Telstra has estimated the cost of connecting fibre to every home in the country at $30 billion. This is beyond the company's capital resources unless it can get a long access holiday - that is, unless it is removed from the ACCC access regime until Telstra makes a return on capital from it.
An informal conversation has already started about this, along with a couple of fibre network pilots in Queensland.
The issue collides potently with privatisation.
The most efficient builder of a $30 billion national fibre network is the Government, just as it was the most efficient builder of the copper network. It is clearly essential infrastructure, to be used by future generations and should be funded by government debt - not the far more expensive private capital that Telstra can raise.
In fact, it would be a national scandal if Telstra funded this new network using expensive capital and then received an access holiday (that is, monopoly pricing) to pay for it, when the Government could do it for half the capital cost and make it available to all-comers.
But a new government network would destroy Telstra's existing infrastructure business. The Government owns half of Telstra and is a seller, motivated to preserve its value in the face of collapsing phone call prices. It has a huge conflict of interest.
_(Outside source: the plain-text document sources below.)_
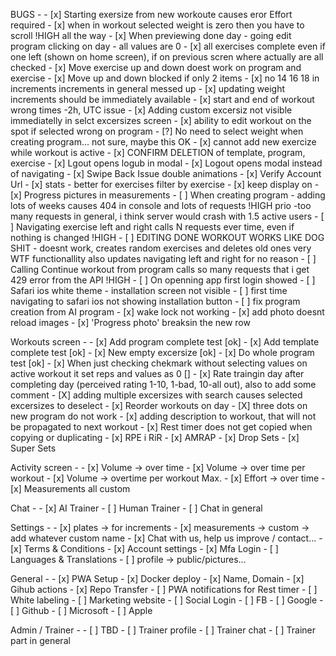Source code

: BUGS -
     - [x] Starting exersize from new workoute causes eror Effort required
     - [x] when in workout selected weight is zero then you have to scroll !HIGH all the way
     - [x] When previewing done day - going edit program clicking on day - all values are 0
     - [x] all exercises complete even if one left (shown on home screen), if on previous scren where actually are all checked
     - [x] Move exercise up and down doest work on program and exercise
     - [x] Move up and down blocked if only 2 items
     - [x] no 14 16 18 in increments increments in general messed up
     - [x] updating weight increments should be immediately available
     - [x] start and end of workout wrong times -2h, UTC issue
     - [x] Adding custom excersiz not visible immediatelly in selct excersizes screen
     - [x] ability to edit workout on the spot if selected wrong on program
     - [?] No need to select weight when creating program... not sure, maybe this OK
     - [x] cannot add new exercize while workout is active
     - [x] CONFIRM DELETION of template, program, exercise
     - [x] Lgout opens logub in modal
     - [x] Logout opens modal instead of navigating
     - [x] Swipe Back Issue double animations 
     - [x] Verify Account Url
     - [x] stats - better for exercises filter by exercise
     - [x] keep display on
     - [x] Progress pictures in measurements
     - [ ] When creating program - adding lots of weeks causes 404 in console and lots of requests !HIGH prio -too many requests in general, i think server would crash with 1.5 active users
     - [ ] Navigating exercise left and right calls N requests ever time, even if nothing is changed  !HIGH
     - [ ] EDITING DONE WORKOUT WORKS LIKE DOG SHIT - doesnt work, creates random exercises and deletes old ones very WTF functionallity also updates navigating left and right for no reason
     - [ ] Calling Continue workout from program calls so many requests that i get 429 error from the API !HIGH
     - [ ] On openning app first login showed
     - [ ] Safari ios white theme - installation screen not visible
     - [ ] first time navigating to safari ios not showing installation button
     - [ ] fix program creation from AI program
     - [x] wake lock not working
     - [x] add photo doesnt reload images
     - [x] 'Progress photo' breaksin the new row



Workouts screen - 
    - [x] Add program complete test [ok]
    - [x] Add template complete test [ok]
    - [x] New empty excersize [ok]
    - [x] Do whole program test [ok]
    - [x] When just checking chekmark without selecting values on active workout it set reps and values as 0 []
    - [x] Rate traingin day after completing day (perceived rating 1-10, 1-bad, 10-all out), also to add some comment
    - [X] adding multiple excersizes with search causes selected excersizes to deselect
    - [x] Reorder workouts on day
    - [X] three dots on new program do not work 
    - [x] adding description to workout, that will not be propagated to next workout
    - [x] Rest timer does not get copied when copying or duplicating
    - [x] RPE i RiR
    - [x] AMRAP
    - [x] Drop Sets
    - [x] Super Sets

Activity screen -
    - [x] Volume -> over time
    - [x] Volume -> over time per workout
    - [x] Volume -> overtime per workout Max.
    - [x] Effort -> over time
    - [x] Measurements all custom

Chat -
    - [x] AI Trainer
    - [ ] Human Trainer
    - [ ] Chat in general

Settings -
    - [x] plates -> for increments
    - [x] measurements -> custom -> add whatever custom name
    - [x] Chat with us, help us improve / contact...
    - [x] Terms & Conditions
    - [x] Account settings
    - [x] Mfa Login
    - [ ] Languages & Translations
    - [ ] profile -> public/pictures...

General -
    - [x] PWA Setup 
    - [x] Docker deploy
    - [x] Name, Domain
    - [x] Gihub actions
    - [x] Repo Transfer
    - [ ] PWA notifications for Rest timer
    - [ ] White labeling
    - [ ] Marketing website
    - [ ] Social Login
    - [ ] FB
    - [ ] Google
    - [ ] Github
    - [ ] Microsoft
    - [ ] Apple

Admin / Trainer -
    - [ ] TBD
    - [ ] Trainer profile
    - [ ] Trainer chat
    - [ ] Trainer part in general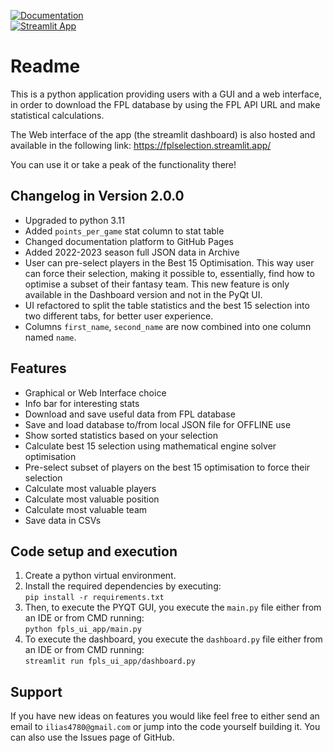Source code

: [![Documentation](https://img.shields.io/badge/GitHub%20Pages-222222?style=for-the-badge&logo=GitHub%20Pages&logoColor=white)](https://ilias4780.github.io/fpl_statistics_ui_app/index)\
[![Streamlit App](https://static.streamlit.io/badges/streamlit_badge_black_white.svg)](https://fplselection.streamlit.app/)

Readme
=======

This is a python application providing users with a GUI and a web interface, in order to download 
the FPL database by using the FPL API URL and make statistical calculations.

The Web interface of the app (the streamlit dashboard) is also hosted and available in the following link:
https://fplselection.streamlit.app/

You can use it or take a peak of the functionality there!

Changelog in Version 2.0.0
---------------------------
- Upgraded to python 3.11
- Added `points_per_game` stat column to stat table
- Changed documentation platform to GitHub Pages
- Added 2022-2023 season full JSON data in Archive
- User can pre-select players in the Best 15 Optimisation. This way user can force their
  selection, making it possible to, essentially, find how to optimise a subset of their fantasy team.
  This new feature is only available in the Dashboard version and not in the PyQt UI.
- UI refactored to split the table statistics and the best 15 selection into two different tabs,
  for better user experience.
- Columns `first_name`, `second_name` are now combined into one column named `name`.


Features
----------
- Graphical or Web Interface choice
- Info bar for interesting stats
- Download and save useful data from FPL database
- Save and load database to/from local JSON file for OFFLINE use
- Show sorted statistics based on your selection
- Calculate best 15 selection using mathematical engine solver optimisation
- Pre-select subset of players on the best 15 optimisation to force their selection
- Calculate most valuable players
- Calculate most valuable position
- Calculate most valuable team
- Save data in CSVs


Code setup and execution
-------------------------
1. Create a python virtual environment.
2. Install the required dependencies by executing:  
    `pip install -r requirements.txt`    
3. Then, to execute the PYQT GUI, you execute the `main.py` file either from an IDE or from CMD running:  
    `python fpls_ui_app/main.py`
4. To execute the dashboard, you execute the `dashboard.py` file either from an IDE or from CMD running:  
    `streamlit run fpls_ui_app/dashboard.py`


Support
--------
If you have new ideas on features you would like feel free to either send an email to 
`ilias4780@gmail.com` or jump into the code yourself building it. You can also use the Issues
page of GitHub.
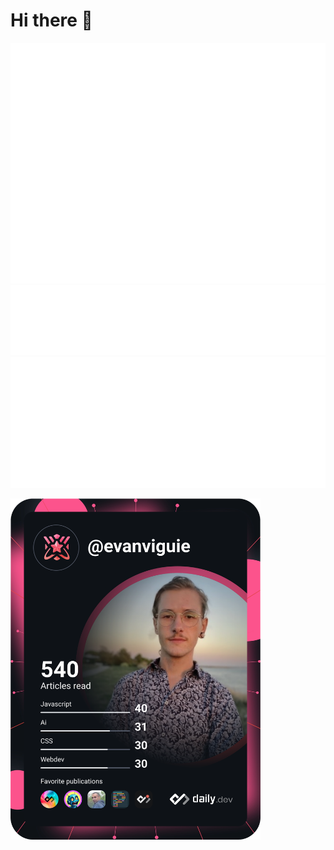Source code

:# Hi there 👋

![Metrics](https://github.com/EvanViguie/EvanViguie/blob/main/github-metrics.svg)
![Languages](https://github.com/EvanViguie/EvanViguie/blob/main/metrics.plugin.languages.indepth.svg)
![IsoMap](https://github.com/EvanViguie/EvanViguie/blob/main/metrics.plugin.isocalendar.svg)


<a href="https://app.daily.dev/evanviguie"><img src="https://github.com/EvanViguie/EvanViguie/blob/main/devcard.svg" width="400" alt="Evan Viguié's Dev Card"/></a>
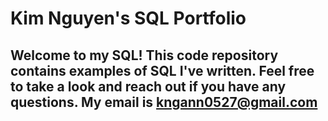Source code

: # Kim Nguyen's SQL Portfolio


## Welcome to my SQL! This code repository contains examples of SQL I've written. Feel free to take a look and reach out if you have any questions. My email is kngann0527@gmail.com
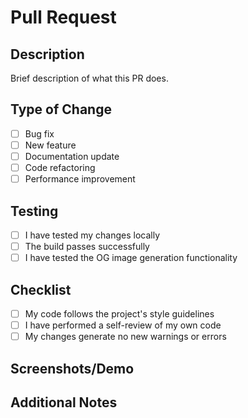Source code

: # Pull Request

## Description
Brief description of what this PR does.

## Type of Change
- [ ] Bug fix
- [ ] New feature
- [ ] Documentation update
- [ ] Code refactoring
- [ ] Performance improvement

## Testing
- [ ] I have tested my changes locally
- [ ] The build passes successfully
- [ ] I have tested the OG image generation functionality

## Checklist
- [ ] My code follows the project's style guidelines
- [ ] I have performed a self-review of my own code
- [ ] My changes generate no new warnings or errors

## Screenshots/Demo
<!-- If applicable, add screenshots -->

## Additional Notes
<!-- Any additional information that reviewers should know -->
This discussion is vastly complicated and important for the nation and for Telstra, and now leading it is Donald McGauchie - farmer, Reserve Bank board member and professional director. Let's all wish him luck.
Let's not. Let's ask instead why Telstra should not be split into a public network provider and a private access retailer. Especially when it is clearly abusing it's effective monopoly in a rent-seeking binge by raising retail phone costs and wholesale network access costs.